Through a series of coincidences we are invited to lunch by
the food and beverage manager of the Club
Nautic de Kinshasa. She’s a warm hearted Congolese women who decided it was
time to have some friends around to share a meal, and show off her cooking.
It’s not very far from where we live – fifteen minutes by
car on a Sunday, but 45 minutes during the week – along the triumphal Boulevard
around which the city was developed, and then turning South towards the
airport. But the last stretch is something else: we turn left to enter a
densely packed market and drive nervously over thick layers of rubbish. If we
hadn’t been warned we would have thought, without doubt, that this was the
wrong turning. But it wasn’t, and before long we see the entrance to a green
and calm space, protected from invasion by a boom and a suspicious security
guard.
Beyond the car park is a long low building through which one
can just see a patch of river. We find our way to the wide verandah overlooking
the river and join the other guests. Unlike most other occasions, when English
is used, this is a French-only occasion, which is very good for us.
We’re so used to mixing with development people, like me
that it’s good to meet a different set: these were people in business. There’s
a bank manager, whose wife we’ve met before, and she’s the interesting one.
Rather than sit around, doing nothing, as so many expatriate wives do, she
started a little business making purses, wooden trays, and a variety of such
like small useful objects. She has a full time staff of nine, who work in her
house, and sells everything she makes without difficulty. The other two were running
a new hotel. He, the Manager, said they had deliberately positioned it as a
three start establishment that would appeal to foreign NGO workers. It had,
above all, to be clean, with good service, and although it’s in a part of town
that we consider dodgy they are doing very well. His wife runs the restaurant.

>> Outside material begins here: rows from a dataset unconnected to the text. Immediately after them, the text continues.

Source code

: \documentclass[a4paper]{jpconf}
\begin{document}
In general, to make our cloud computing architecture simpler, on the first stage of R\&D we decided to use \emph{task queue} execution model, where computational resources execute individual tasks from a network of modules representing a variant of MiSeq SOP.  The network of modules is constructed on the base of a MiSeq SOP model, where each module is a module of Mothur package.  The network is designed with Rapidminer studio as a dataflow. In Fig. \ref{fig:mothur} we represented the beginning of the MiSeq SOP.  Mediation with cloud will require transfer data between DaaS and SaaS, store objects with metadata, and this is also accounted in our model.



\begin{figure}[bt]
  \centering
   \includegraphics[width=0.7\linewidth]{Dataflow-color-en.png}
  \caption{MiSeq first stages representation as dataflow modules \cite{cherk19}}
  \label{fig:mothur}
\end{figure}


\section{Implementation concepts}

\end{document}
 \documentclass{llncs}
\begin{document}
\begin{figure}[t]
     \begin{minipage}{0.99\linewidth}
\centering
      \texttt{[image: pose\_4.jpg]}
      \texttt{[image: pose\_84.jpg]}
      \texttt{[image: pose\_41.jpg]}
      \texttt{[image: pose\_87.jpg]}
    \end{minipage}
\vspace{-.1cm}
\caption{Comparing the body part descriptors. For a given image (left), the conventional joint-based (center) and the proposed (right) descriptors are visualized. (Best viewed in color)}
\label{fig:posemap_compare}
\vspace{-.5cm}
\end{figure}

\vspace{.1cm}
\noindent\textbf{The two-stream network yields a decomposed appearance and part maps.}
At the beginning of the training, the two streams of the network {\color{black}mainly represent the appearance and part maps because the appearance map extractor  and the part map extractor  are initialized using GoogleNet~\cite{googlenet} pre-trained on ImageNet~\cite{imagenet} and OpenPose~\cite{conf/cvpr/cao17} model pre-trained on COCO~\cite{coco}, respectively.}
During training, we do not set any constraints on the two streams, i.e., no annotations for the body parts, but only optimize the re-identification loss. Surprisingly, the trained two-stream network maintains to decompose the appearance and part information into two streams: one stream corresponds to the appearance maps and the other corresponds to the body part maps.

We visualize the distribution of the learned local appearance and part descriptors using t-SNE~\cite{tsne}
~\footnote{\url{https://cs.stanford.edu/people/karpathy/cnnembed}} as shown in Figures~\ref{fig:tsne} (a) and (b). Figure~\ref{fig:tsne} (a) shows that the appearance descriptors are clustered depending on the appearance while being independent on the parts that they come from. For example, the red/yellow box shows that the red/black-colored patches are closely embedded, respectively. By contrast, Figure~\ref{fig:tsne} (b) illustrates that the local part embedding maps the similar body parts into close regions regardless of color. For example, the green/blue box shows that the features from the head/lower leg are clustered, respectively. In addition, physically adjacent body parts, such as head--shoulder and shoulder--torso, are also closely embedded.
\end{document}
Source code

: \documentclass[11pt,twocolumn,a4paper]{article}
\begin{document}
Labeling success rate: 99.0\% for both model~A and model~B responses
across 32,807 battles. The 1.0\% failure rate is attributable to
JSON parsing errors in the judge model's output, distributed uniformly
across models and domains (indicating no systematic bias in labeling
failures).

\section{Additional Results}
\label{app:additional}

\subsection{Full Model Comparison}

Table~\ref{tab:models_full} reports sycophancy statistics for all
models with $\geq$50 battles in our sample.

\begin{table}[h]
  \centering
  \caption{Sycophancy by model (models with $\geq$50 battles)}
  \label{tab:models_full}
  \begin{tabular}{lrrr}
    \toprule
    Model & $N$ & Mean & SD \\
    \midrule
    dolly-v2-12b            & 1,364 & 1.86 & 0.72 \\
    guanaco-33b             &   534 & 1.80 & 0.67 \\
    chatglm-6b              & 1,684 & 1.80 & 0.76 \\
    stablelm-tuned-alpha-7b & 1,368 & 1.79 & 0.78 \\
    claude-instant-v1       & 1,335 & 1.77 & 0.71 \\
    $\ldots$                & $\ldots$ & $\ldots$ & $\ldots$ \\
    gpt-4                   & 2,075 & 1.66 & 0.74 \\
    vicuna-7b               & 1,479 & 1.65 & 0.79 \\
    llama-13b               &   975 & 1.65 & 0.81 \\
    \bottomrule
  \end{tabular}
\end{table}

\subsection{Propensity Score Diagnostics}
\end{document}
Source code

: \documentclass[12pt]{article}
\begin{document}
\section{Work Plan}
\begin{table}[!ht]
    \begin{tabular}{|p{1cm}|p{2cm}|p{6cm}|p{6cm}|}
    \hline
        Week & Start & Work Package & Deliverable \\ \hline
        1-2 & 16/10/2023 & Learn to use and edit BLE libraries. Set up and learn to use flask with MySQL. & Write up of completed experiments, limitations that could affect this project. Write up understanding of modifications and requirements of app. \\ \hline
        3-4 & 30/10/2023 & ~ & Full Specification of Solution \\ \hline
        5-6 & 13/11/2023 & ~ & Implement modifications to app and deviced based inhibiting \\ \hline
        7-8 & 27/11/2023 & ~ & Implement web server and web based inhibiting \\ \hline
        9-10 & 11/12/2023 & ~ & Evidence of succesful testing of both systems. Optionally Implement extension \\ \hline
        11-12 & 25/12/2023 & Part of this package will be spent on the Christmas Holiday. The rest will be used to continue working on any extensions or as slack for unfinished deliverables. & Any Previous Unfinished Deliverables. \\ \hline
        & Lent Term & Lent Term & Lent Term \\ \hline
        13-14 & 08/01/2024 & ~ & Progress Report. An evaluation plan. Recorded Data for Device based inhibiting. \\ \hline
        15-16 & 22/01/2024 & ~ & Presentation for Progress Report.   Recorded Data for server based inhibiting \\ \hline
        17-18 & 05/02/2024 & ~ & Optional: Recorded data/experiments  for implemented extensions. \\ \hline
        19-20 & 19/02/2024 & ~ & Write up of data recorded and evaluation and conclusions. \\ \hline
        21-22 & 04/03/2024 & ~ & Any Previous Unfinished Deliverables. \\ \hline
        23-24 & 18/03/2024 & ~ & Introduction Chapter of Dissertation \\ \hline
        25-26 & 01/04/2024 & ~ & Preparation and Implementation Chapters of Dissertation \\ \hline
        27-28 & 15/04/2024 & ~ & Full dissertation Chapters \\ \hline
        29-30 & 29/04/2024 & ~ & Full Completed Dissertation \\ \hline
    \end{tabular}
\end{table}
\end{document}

This keeps them very busy, but they know that unless they are on duty 24 hours
a day standards will drop.
That’s when the discussion became truly racist. In spite of
a recognition that there are amazing opportunities available in the Congo if
you are willing to take the risk, the guests spent most of the meal talking
about how difficult it all is; how the workers are like children; the absurd
mistakes that they make; and how to boss them around in such a way that things
don’t go wrong.
It’s true that there are huge differences between our
cultures and that of the Congolese, and sometimes these lead to funny or
disastrous results. But the other guests raised more than an eyebrow when I
talked about our amazing team, about 70 of them, people who are comfortable
discussing deontology as a pressing training need. (Do any readers know what
that is? I didn’t), or who get really excited discussing political and economic
analysis techniques, or theories of change. In fact, I find their enthusiasm
for what seem to me to be futile abstractions quite frustrating, but you can
never say that are not thinking about their work.
The meal was a proper three courser: prawn cocktail, then prawns
fried in garlic butter and chips, followed by fruit salad and ice cream,
accompanied by wine and beer.
The view from the verandah could be more beautiful than it
is. In the foreground is a small marina, beyond which is a narrow creek leading
to the main river. But on both sides there are towering rusty wrecks of once
fine river steamers, now occupied by poor squatters. The main flow of the river
itself is only a strip on the horizon. I had thought that because the river
flows so fast and is so wide that it’s level doesn’t change much, but
apparently it is about two metres below the level it used to be. In the old
days, they said, the water was almost lapping up to the verandah.
Whatever the level of the river, it was like a breath of
fresh air to be able to sit there, in almost total silence, and just absorb the
view. Hopefully we’ll get invited again.